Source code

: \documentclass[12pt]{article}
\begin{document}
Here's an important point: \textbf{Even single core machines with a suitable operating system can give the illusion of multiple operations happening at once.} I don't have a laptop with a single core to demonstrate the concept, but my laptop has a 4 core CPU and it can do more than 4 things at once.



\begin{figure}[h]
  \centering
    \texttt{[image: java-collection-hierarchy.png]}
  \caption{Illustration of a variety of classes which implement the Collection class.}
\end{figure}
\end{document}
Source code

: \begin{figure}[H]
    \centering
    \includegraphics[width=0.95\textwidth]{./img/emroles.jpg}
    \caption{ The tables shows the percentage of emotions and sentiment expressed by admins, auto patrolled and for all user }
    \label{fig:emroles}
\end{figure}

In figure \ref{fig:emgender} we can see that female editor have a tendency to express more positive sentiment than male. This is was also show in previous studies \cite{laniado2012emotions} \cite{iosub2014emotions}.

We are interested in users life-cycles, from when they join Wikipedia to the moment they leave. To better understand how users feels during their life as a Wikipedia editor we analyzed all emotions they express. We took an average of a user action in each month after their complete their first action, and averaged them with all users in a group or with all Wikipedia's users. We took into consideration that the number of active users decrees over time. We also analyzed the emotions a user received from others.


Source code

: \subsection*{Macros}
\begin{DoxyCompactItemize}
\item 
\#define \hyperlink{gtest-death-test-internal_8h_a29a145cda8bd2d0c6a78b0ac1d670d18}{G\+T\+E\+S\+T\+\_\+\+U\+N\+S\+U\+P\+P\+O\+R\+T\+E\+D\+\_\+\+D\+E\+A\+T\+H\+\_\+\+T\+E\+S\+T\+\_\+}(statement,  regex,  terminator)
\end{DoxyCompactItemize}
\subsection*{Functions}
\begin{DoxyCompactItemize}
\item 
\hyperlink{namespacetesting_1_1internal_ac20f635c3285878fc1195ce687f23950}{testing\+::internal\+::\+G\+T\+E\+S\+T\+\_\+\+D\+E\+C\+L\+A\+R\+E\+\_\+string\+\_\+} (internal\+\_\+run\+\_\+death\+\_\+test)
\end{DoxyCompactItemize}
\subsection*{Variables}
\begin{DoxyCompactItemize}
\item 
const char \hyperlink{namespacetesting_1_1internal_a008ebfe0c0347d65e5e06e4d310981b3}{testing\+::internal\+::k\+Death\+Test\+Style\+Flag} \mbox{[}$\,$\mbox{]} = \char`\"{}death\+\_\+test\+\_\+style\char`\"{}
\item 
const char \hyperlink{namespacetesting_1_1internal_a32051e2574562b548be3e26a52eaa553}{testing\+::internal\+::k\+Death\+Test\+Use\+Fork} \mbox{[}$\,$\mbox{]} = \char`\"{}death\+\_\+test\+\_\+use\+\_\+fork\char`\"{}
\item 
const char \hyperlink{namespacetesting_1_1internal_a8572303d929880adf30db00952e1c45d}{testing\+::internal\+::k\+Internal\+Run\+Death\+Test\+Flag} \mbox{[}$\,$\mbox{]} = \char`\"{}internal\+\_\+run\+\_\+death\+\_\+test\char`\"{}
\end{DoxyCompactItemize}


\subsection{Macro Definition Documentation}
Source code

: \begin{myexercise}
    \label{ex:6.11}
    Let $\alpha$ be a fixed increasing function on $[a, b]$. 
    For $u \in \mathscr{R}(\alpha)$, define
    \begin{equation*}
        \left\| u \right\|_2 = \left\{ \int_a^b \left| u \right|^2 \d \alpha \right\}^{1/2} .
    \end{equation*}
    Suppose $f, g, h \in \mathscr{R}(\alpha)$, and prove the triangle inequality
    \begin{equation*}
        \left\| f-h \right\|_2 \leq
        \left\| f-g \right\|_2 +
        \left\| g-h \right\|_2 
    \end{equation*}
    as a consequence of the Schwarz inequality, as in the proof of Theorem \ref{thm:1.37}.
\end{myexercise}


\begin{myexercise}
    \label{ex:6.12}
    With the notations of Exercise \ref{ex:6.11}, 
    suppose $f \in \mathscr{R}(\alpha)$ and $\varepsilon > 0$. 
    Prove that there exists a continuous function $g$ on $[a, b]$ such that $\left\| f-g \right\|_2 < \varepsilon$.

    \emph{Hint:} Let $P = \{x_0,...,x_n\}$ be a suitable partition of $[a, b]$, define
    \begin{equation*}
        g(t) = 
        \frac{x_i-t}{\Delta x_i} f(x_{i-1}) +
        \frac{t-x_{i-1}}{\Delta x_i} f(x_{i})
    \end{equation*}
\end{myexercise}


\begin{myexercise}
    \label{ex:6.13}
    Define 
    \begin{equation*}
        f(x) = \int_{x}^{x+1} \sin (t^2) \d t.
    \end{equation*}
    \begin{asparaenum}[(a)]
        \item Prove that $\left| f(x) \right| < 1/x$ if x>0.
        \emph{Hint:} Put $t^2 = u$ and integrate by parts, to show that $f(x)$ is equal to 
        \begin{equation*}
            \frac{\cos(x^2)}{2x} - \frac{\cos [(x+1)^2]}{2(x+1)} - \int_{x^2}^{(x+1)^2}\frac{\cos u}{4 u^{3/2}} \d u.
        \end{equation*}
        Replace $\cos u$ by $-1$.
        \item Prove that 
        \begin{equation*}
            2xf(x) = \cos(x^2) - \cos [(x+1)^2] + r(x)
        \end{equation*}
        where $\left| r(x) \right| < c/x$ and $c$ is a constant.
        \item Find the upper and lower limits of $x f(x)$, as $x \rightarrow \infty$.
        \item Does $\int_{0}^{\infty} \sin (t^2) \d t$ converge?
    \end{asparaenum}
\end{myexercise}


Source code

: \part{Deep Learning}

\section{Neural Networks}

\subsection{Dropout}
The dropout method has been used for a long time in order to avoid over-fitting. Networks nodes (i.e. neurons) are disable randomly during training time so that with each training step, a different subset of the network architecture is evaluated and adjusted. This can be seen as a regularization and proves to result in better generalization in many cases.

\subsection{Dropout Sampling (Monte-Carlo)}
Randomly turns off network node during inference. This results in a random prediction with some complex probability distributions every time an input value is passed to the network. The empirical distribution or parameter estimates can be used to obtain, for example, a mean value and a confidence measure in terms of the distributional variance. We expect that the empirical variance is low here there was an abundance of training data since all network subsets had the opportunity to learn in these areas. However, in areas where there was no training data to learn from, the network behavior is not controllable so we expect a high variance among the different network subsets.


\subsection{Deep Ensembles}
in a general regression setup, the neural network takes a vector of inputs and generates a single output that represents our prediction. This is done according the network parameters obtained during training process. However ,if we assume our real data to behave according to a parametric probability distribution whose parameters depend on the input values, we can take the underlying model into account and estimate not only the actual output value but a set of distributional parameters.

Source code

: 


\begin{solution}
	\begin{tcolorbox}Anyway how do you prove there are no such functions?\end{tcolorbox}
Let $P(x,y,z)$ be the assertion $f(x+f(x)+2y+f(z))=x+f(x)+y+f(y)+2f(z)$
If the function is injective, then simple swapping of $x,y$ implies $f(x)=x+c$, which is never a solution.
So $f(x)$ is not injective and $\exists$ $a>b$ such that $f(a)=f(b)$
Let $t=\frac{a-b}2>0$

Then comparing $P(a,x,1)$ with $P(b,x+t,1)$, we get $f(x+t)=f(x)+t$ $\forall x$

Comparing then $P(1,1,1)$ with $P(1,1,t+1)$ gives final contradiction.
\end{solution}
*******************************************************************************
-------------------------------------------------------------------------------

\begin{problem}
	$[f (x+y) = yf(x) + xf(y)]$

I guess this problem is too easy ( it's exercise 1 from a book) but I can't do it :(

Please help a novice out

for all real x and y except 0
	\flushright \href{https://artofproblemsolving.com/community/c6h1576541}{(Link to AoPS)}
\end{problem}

:::

**WHAT YOU SHOULD DO**
Every record above must be set down again, word for word.

**REPLY**
Source code

: \documentclass[12pt]{article}
\begin{document}
Here's an important point: \textbf{Even single core machines with a suitable operating system can give the illusion of multiple operations happening at once.} I don't have a laptop with a single core to demonstrate the concept, but my laptop has a 4 core CPU and it can do more than 4 things at once.



\begin{figure}[h]
  \centering
    \texttt{[image: java-collection-hierarchy.png]}
  \caption{Illustration of a variety of classes which implement the Collection class.}
\end{figure}
\end{document}
Source code

: \begin{figure}[H]
    \centering
    \includegraphics[width=0.95\textwidth]{./img/emroles.jpg}
    \caption{ The tables shows the percentage of emotions and sentiment expressed by admins, auto patrolled and for all user }
    \label{fig:emroles}
\end{figure}

In figure \ref{fig:emgender} we can see that female editor have a tendency to express more positive sentiment than male. This is was also show in previous studies \cite{laniado2012emotions} \cite{iosub2014emotions}.

We are interested in users life-cycles, from when they join Wikipedia to the moment they leave. To better understand how users feels during their life as a Wikipedia editor we analyzed all emotions they express. We took an average of a user action in each month after their complete their first action, and averaged them with all users in a group or with all Wikipedia's users. We took into consideration that the number of active users decrees over time. We also analyzed the emotions a user received from others.


Source code

: \subsection*{Macros}
\begin{DoxyCompactItemize}
\item 
\#define \hyperlink{gtest-death-test-internal_8h_a29a145cda8bd2d0c6a78b0ac1d670d18}{G\+T\+E\+S\+T\+\_\+\+U\+N\+S\+U\+P\+P\+O\+R\+T\+E\+D\+\_\+\+D\+E\+A\+T\+H\+\_\+\+T\+E\+S\+T\+\_\+}(statement,  regex,  terminator)
\end{DoxyCompactItemize}
\subsection*{Functions}
\begin{DoxyCompactItemize}
\item 
\hyperlink{namespacetesting_1_1internal_ac20f635c3285878fc1195ce687f23950}{testing\+::internal\+::\+G\+T\+E\+S\+T\+\_\+\+D\+E\+C\+L\+A\+R\+E\+\_\+string\+\_\+} (internal\+\_\+run\+\_\+death\+\_\+test)
\end{DoxyCompactItemize}
\subsection*{Variables}
\begin{DoxyCompactItemize}
\item 
const char \hyperlink{namespacetesting_1_1internal_a008ebfe0c0347d65e5e06e4d310981b3}{testing\+::internal\+::k\+Death\+Test\+Style\+Flag} \mbox{[}$\,$\mbox{]} = \char`\"{}death\+\_\+test\+\_\+style\char`\"{}
\item 
const char \hyperlink{namespacetesting_1_1internal_a32051e2574562b548be3e26a52eaa553}{testing\+::internal\+::k\+Death\+Test\+Use\+Fork} \mbox{[}$\,$\mbox{]} = \char`\"{}death\+\_\+test\+\_\+use\+\_\+fork\char`\"{}
\item 
const char \hyperlink{namespacetesting_1_1internal_a8572303d929880adf30db00952e1c45d}{testing\+::internal\+::k\+Internal\+Run\+Death\+Test\+Flag} \mbox{[}$\,$\mbox{]} = \char`\"{}internal\+\_\+run\+\_\+death\+\_\+test\char`\"{}
\end{DoxyCompactItemize}


\subsection{Macro Definition Documentation}
Source code

: \begin{myexercise}
    \label{ex:6.11}
    Let $\alpha$ be a fixed increasing function on $[a, b]$. 
    For $u \in \mathscr{R}(\alpha)$, define
    \begin{equation*}
        \left\| u \right\|_2 = \left\{ \int_a^b \left| u \right|^2 \d \alpha \right\}^{1/2} .
    \end{equation*}
    Suppose $f, g, h \in \mathscr{R}(\alpha)$, and prove the triangle inequality
    \begin{equation*}
        \left\| f-h \right\|_2 \leq
        \left\| f-g \right\|_2 +
        \left\| g-h \right\|_2 
    \end{equation*}
    as a consequence of the Schwarz inequality, as in the proof of Theorem \ref{thm:1.37}.
\end{myexercise}


\begin{myexercise}
    \label{ex:6.12}
    With the notations of Exercise \ref{ex:6.11}, 
    suppose $f \in \mathscr{R}(\alpha)$ and $\varepsilon > 0$. 
    Prove that there exists a continuous function $g$ on $[a, b]$ such that $\left\| f-g \right\|_2 < \varepsilon$.

    \emph{Hint:} Let $P = \{x_0,...,x_n\}$ be a suitable partition of $[a, b]$, define
    \begin{equation*}
        g(t) = 
        \frac{x_i-t}{\Delta x_i} f(x_{i-1}) +
        \frac{t-x_{i-1}}{\Delta x_i} f(x_{i})
    \end{equation*}
\end{myexercise}


\begin{myexercise}
    \label{ex:6.13}
    Define 
    \begin{equation*}
        f(x) = \int_{x}^{x+1} \sin (t^2) \d t.
    \end{equation*}
    \begin{asparaenum}[(a)]
        \item Prove that $\left| f(x) \right| < 1/x$ if x>0.
        \emph{Hint:} Put $t^2 = u$ and integrate by parts, to show that $f(x)$ is equal to 
        \begin{equation*}
            \frac{\cos(x^2)}{2x} - \frac{\cos [(x+1)^2]}{2(x+1)} - \int_{x^2}^{(x+1)^2}\frac{\cos u}{4 u^{3/2}} \d u.
        \end{equation*}
        Replace $\cos u$ by $-1$.
        \item Prove that 
        \begin{equation*}
            2xf(x) = \cos(x^2) - \cos [(x+1)^2] + r(x)
        \end{equation*}
        where $\left| r(x) \right| < c/x$ and $c$ is a constant.
        \item Find the upper and lower limits of $x f(x)$, as $x \rightarrow \infty$.
        \item Does $\int_{0}^{\infty} \sin (t^2) \d t$ converge?
    \end{asparaenum}
\end{myexercise}


Source code

: \part{Deep Learning}

\section{Neural Networks}

\subsection{Dropout}
The dropout method has been used for a long time in order to avoid over-fitting. Networks nodes (i.e. neurons) are disable randomly during training time so that with each training step, a different subset of the network architecture is evaluated and adjusted. This can be seen as a regularization and proves to result in better generalization in many cases.

\subsection{Dropout Sampling (Monte-Carlo)}
Randomly turns off network node during inference. This results in a random prediction with some complex probability distributions every time an input value is passed to the network. The empirical distribution or parameter estimates can be used to obtain, for example, a mean value and a confidence measure in terms of the distributional variance. We expect that the empirical variance is low here there was an abundance of training data since all network subsets had the opportunity to learn in these areas. However, in areas where there was no training data to learn from, the network behavior is not controllable so we expect a high variance among the different network subsets.


\subsection{Deep Ensembles}
in a general regression setup, the neural network takes a vector of inputs and generates a single output that represents our prediction. This is done according the network parameters obtained during training process. However ,if we assume our real data to behave according to a parametric probability distribution whose parameters depend on the input values, we can take the underlying model into account and estimate not only the actual output value but a set of distributional parameters.

Source code

: 


\begin{solution}
	\begin{tcolorbox}Anyway how do you prove there are no such functions?\end{tcolorbox}
Let $P(x,y,z)$ be the assertion $f(x+f(x)+2y+f(z))=x+f(x)+y+f(y)+2f(z)$
If the function is injective, then simple swapping of $x,y$ implies $f(x)=x+c$, which is never a solution.
So $f(x)$ is not injective and $\exists$ $a>b$ such that $f(a)=f(b)$
Let $t=\frac{a-b}2>0$

Then comparing $P(a,x,1)$ with $P(b,x+t,1)$, we get $f(x+t)=f(x)+t$ $\forall x$

Comparing then $P(1,1,1)$ with $P(1,1,t+1)$ gives final contradiction.
\end{solution}
*******************************************************************************
-------------------------------------------------------------------------------

\begin{problem}
	$[f (x+y) = yf(x) + xf(y)]$

I guess this problem is too easy ( it's exercise 1 from a book) but I can't do it :(

Please help a novice out

for all real x and y except 0
	\flushright \href{https://artofproblemsolving.com/community/c6h1576541}{(Link to AoPS)}
\end{problem}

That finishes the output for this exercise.